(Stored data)
▬▬▬▬▬▬
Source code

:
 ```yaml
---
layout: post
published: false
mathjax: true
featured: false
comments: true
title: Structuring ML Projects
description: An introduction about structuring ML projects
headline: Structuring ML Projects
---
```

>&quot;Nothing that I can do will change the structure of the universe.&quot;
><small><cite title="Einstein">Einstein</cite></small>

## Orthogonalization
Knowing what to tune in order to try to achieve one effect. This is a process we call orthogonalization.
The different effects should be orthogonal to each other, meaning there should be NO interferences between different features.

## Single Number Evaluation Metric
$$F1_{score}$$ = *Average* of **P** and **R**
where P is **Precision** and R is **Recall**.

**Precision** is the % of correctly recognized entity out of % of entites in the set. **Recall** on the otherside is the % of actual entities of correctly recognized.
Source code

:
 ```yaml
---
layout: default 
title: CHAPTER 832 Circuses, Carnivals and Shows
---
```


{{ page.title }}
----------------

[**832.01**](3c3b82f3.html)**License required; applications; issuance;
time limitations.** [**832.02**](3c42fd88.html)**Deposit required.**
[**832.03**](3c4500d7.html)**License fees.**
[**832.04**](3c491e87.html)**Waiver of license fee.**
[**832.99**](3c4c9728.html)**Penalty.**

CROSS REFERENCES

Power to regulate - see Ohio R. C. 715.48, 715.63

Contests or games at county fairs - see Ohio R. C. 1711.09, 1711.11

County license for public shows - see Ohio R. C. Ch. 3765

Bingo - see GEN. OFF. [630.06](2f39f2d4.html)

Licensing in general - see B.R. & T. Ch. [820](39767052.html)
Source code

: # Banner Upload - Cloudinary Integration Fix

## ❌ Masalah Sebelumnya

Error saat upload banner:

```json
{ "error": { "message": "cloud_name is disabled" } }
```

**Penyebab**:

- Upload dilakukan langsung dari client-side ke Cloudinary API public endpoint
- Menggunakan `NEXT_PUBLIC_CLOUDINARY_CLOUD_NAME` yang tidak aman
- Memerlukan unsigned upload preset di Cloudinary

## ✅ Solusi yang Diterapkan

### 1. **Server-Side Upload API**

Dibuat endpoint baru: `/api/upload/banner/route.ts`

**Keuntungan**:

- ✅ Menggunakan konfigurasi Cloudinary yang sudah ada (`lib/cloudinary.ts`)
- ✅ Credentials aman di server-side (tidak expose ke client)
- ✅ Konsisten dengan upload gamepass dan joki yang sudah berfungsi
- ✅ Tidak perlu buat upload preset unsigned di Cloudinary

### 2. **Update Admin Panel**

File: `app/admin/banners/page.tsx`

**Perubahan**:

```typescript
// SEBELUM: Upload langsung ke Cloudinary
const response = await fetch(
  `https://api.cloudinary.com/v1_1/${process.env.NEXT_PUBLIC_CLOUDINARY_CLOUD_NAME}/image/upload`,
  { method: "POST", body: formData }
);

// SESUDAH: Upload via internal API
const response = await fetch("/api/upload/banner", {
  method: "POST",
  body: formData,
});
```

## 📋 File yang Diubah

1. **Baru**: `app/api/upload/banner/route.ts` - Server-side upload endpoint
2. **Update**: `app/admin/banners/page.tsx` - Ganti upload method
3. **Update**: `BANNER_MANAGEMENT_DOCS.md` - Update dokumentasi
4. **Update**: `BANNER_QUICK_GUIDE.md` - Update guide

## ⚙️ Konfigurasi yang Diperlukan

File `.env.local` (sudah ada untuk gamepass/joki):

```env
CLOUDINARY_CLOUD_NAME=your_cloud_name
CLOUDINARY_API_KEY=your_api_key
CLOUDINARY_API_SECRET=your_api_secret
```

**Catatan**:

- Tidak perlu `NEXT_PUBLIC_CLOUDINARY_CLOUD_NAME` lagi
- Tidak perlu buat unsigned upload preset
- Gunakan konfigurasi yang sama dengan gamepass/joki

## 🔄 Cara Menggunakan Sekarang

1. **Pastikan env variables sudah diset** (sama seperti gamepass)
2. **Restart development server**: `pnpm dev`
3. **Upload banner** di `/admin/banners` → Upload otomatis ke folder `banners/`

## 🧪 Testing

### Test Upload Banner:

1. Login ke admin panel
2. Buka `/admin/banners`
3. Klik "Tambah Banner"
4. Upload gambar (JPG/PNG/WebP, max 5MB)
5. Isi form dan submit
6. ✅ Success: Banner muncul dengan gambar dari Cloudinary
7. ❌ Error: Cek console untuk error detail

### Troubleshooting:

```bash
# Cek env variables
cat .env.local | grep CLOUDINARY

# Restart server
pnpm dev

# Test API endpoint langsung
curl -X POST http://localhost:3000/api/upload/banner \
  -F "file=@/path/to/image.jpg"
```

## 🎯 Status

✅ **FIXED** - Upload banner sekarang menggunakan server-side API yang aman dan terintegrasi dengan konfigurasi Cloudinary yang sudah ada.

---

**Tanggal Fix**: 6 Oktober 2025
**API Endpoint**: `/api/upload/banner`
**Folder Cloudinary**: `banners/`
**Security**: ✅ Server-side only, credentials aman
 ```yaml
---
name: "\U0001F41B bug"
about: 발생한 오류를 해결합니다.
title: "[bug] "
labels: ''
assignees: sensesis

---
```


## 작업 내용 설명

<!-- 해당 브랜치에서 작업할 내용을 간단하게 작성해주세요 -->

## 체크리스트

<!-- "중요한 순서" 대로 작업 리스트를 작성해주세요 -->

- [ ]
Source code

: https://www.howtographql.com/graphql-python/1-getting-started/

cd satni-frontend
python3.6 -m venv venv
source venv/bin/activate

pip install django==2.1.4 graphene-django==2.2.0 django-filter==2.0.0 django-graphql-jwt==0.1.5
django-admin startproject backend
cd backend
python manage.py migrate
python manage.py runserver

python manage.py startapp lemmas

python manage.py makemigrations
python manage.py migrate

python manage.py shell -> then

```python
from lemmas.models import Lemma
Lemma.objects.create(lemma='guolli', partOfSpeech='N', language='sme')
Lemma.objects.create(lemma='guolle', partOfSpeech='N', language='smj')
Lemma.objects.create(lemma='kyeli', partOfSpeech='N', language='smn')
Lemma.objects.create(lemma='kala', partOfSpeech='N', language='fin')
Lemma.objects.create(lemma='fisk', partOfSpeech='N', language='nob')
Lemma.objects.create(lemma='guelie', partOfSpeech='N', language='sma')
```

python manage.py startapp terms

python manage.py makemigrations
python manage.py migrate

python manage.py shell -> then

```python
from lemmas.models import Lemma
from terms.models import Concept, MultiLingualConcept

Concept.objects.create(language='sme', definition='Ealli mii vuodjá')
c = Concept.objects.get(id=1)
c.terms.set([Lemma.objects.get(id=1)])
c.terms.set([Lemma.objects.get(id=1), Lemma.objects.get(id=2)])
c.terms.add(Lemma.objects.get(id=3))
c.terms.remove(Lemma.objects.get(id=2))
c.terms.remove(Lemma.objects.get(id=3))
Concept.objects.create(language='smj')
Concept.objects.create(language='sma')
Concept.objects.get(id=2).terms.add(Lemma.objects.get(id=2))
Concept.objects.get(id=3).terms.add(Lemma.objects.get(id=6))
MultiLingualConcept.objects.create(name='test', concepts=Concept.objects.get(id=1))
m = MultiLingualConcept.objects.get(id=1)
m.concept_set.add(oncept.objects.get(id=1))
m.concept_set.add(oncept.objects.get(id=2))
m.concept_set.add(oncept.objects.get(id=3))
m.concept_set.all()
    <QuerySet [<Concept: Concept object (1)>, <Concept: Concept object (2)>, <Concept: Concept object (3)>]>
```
▬▬▬▬▬▬
TO DO :: One number answers this exercise: the count of lines above in which the word "image" appears.

RESPONSE :: 2